→ Dataset entries
****
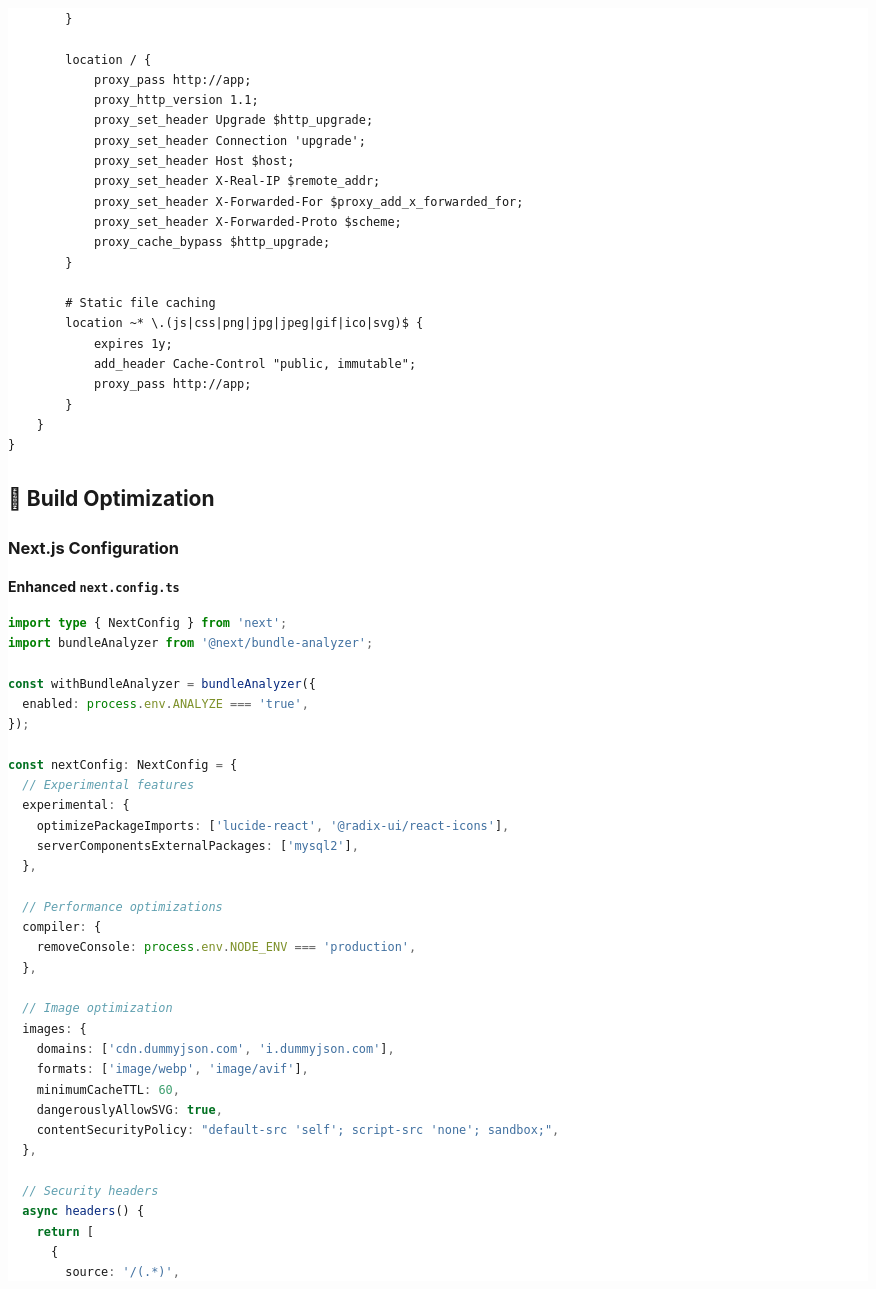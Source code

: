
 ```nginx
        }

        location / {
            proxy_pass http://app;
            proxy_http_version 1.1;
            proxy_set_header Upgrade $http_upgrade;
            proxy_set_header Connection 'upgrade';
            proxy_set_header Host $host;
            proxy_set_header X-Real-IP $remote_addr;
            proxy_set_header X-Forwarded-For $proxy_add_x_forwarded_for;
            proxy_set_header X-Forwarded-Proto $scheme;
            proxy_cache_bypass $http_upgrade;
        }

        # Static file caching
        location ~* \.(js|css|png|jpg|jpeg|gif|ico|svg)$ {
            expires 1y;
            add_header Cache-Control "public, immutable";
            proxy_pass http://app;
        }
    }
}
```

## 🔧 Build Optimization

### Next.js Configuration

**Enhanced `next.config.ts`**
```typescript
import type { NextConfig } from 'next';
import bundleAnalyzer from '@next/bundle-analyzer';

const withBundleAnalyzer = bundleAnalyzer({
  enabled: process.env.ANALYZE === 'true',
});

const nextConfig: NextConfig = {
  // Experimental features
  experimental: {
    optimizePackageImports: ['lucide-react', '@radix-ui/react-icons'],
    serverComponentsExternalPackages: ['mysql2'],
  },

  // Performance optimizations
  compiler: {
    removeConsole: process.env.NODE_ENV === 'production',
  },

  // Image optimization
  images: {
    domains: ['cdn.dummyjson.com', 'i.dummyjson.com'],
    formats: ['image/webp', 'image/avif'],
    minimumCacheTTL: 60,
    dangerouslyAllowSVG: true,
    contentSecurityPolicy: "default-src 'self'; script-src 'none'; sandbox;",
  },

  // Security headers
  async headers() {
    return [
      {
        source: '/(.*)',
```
****
→ Your instructions
Only lines that include "const" belong in the answer; return them from the entries above.

→ Answer section
const withBundleAnalyzer = bundleAnalyzer({
const nextConfig: NextConfig = {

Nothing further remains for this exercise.